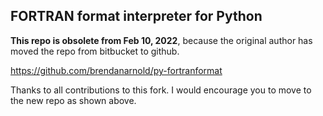 FORTRAN format interpreter for Python
-------------------------------------    

**This repo is obsolete from Feb 10, 2022**, because the original author has moved the repo from bitbucket to github. 

https://github.com/brendanarnold/py-fortranformat

Thanks to all contributions to this fork. I would encourage you to move to the new repo as shown above.
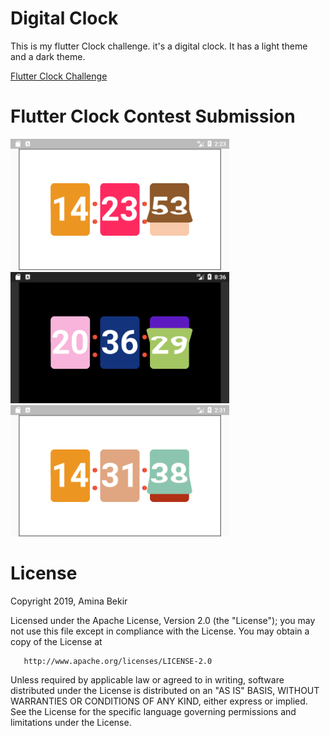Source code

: # Digital Clock

This is  my flutter Clock challenge.
it's a digital clock.
It has a light theme and a dark theme.

[Flutter Clock Challenge](https://flutter.dev/clock)

# Flutter Clock Contest Submission


<img src='digital.gif' width='350'>

<img src='digital_dark.png' width='350'>

<img src='digital_light.png' width='350'>

# License 

  Copyright 2019, Amina Bekir

   Licensed under the Apache License, Version 2.0 (the "License");
   you may not use this file except in compliance with the License.
   You may obtain a copy of the License at

       http://www.apache.org/licenses/LICENSE-2.0

   Unless required by applicable law or agreed to in writing, software
   distributed under the License is distributed on an "AS IS" BASIS,
   WITHOUT WARRANTIES OR CONDITIONS OF ANY KIND, either express or implied.
   See the License for the specific language governing permissions and
   limitations under the License.

 
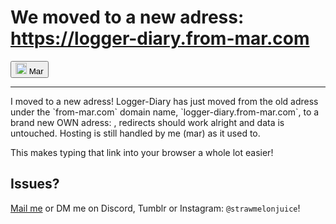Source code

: # We moved to a new adress: **https://logger-diary.from-mar.com**
<button><img src="https://avatars.githubusercontent.com/u/101558380?s=400&u=aa8f776b3e11f02130575d1b46851cca05a0c981&v=4" height="18px" alt="small Mar self-portrait"> Mar</button>
<hr />
I moved to a new adress! Logger-Diary has just moved from the old adress under the `from-mar.com` domain name, `logger-diary.from-mar.com`, to a brand new OWN adress: <logger-diary.from-mar.com>, redirects should work alright and data is untouched. Hosting is still handled by me (mar) as it used to.

This makes typing that link into your browser a whole lot easier!

## Issues?

[Mail me](mailto:mar@from-mar.com) or DM me on Discord, Tumblr or Instagram: `@strawmelonjuice`!
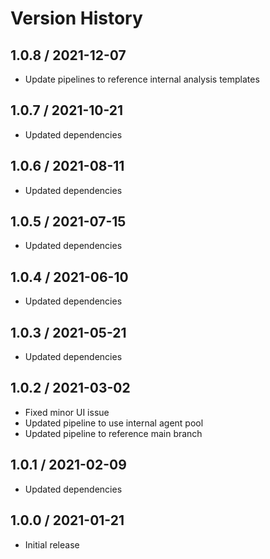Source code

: # Version History

## 1.0.8 / 2021-12-07

- Update pipelines to reference internal analysis templates

## 1.0.7 / 2021-10-21

- Updated dependencies

## 1.0.6 / 2021-08-11

- Updated dependencies

## 1.0.5 / 2021-07-15

- Updated dependencies

## 1.0.4 / 2021-06-10

- Updated dependencies

## 1.0.3 / 2021-05-21

- Updated dependencies

## 1.0.2 / 2021-03-02

- Fixed minor UI issue
- Updated pipeline to use internal agent pool
- Updated pipeline to reference main branch

## 1.0.1 / 2021-02-09

- Updated dependencies

## 1.0.0 / 2021-01-21

- Initial release
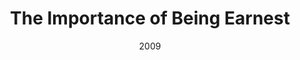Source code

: ---
layout: productions
title: The Importance of Being Earnest
date: 2009
featured_image:
image_credit:
image_alt:
image_caption:
Theatre: Theatre Jacksonville
Venue: Little Theatre
cast:
- Jack: Michael Lipp
crew:
external_links:
---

━━━━

[TASK DESCRIPTION]:
Please copy the data shown above word for word, omitting the pictures.

[PROBLEM SOLUTION]:
 FORTRAN format interpreter for Python
-------------------------------------    

**This repo is obsolete from Feb 10, 2022**, because the original author has moved the repo from bitbucket to github. 

https://github.com/brendanarnold/py-fortranformat

Thanks to all contributions to this fork. I would encourage you to move to the new repo as shown above.
Source code

: # Digital Clock

This is  my flutter Clock challenge.
it's a digital clock.
It has a light theme and a dark theme.

[Flutter Clock Challenge](https://flutter.dev/clock)

# Flutter Clock Contest Submission


<img src='digital.gif' width='350'>

<img src='digital_dark.png' width='350'>

<img src='digital_light.png' width='350'>

# License 

  Copyright 2019, Amina Bekir

   Licensed under the Apache License, Version 2.0 (the "License");
   you may not use this file except in compliance with the License.
   You may obtain a copy of the License at

       http://www.apache.org/licenses/LICENSE-2.0

   Unless required by applicable law or agreed to in writing, software
   distributed under the License is distributed on an "AS IS" BASIS,
   WITHOUT WARRANTIES OR CONDITIONS OF ANY KIND, either express or implied.
   See the License for the specific language governing permissions and
   limitations under the License.

 
Source code

: # We moved to a new adress: **https://logger-diary.from-mar.com**
<button><img src="https://avatars.githubusercontent.com/u/101558380?s=400&u=aa8f776b3e11f02130575d1b46851cca05a0c981&v=4" height="18px" alt="small Mar self-portrait"> Mar</button>
<hr />
I moved to a new adress! Logger-Diary has just moved from the old adress under the `from-mar.com` domain name, `logger-diary.from-mar.com`, to a brand new OWN adress: <logger-diary.from-mar.com>, redirects should work alright and data is untouched. Hosting is still handled by me (mar) as it used to.

This makes typing that link into your browser a whole lot easier!

## Issues?

[Mail me](mailto:mar@from-mar.com) or DM me on Discord, Tumblr or Instagram: `@strawmelonjuice`!
Source code

: # Version History

## 1.0.8 / 2021-12-07

- Update pipelines to reference internal analysis templates

## 1.0.7 / 2021-10-21

- Updated dependencies

## 1.0.6 / 2021-08-11

- Updated dependencies

## 1.0.5 / 2021-07-15

- Updated dependencies

## 1.0.4 / 2021-06-10

- Updated dependencies

## 1.0.3 / 2021-05-21

- Updated dependencies

## 1.0.2 / 2021-03-02

- Fixed minor UI issue
- Updated pipeline to use internal agent pool
- Updated pipeline to reference main branch

## 1.0.1 / 2021-02-09

- Updated dependencies

## 1.0.0 / 2021-01-21

- Initial release
Source code

: ---
layout: productions
title: The Importance of Being Earnest
date: 2009
featured_image:
image_credit:
image_alt:
image_caption:
Theatre: Theatre Jacksonville
Venue: Little Theatre
cast:
- Jack: Michael Lipp
crew:
external_links:
---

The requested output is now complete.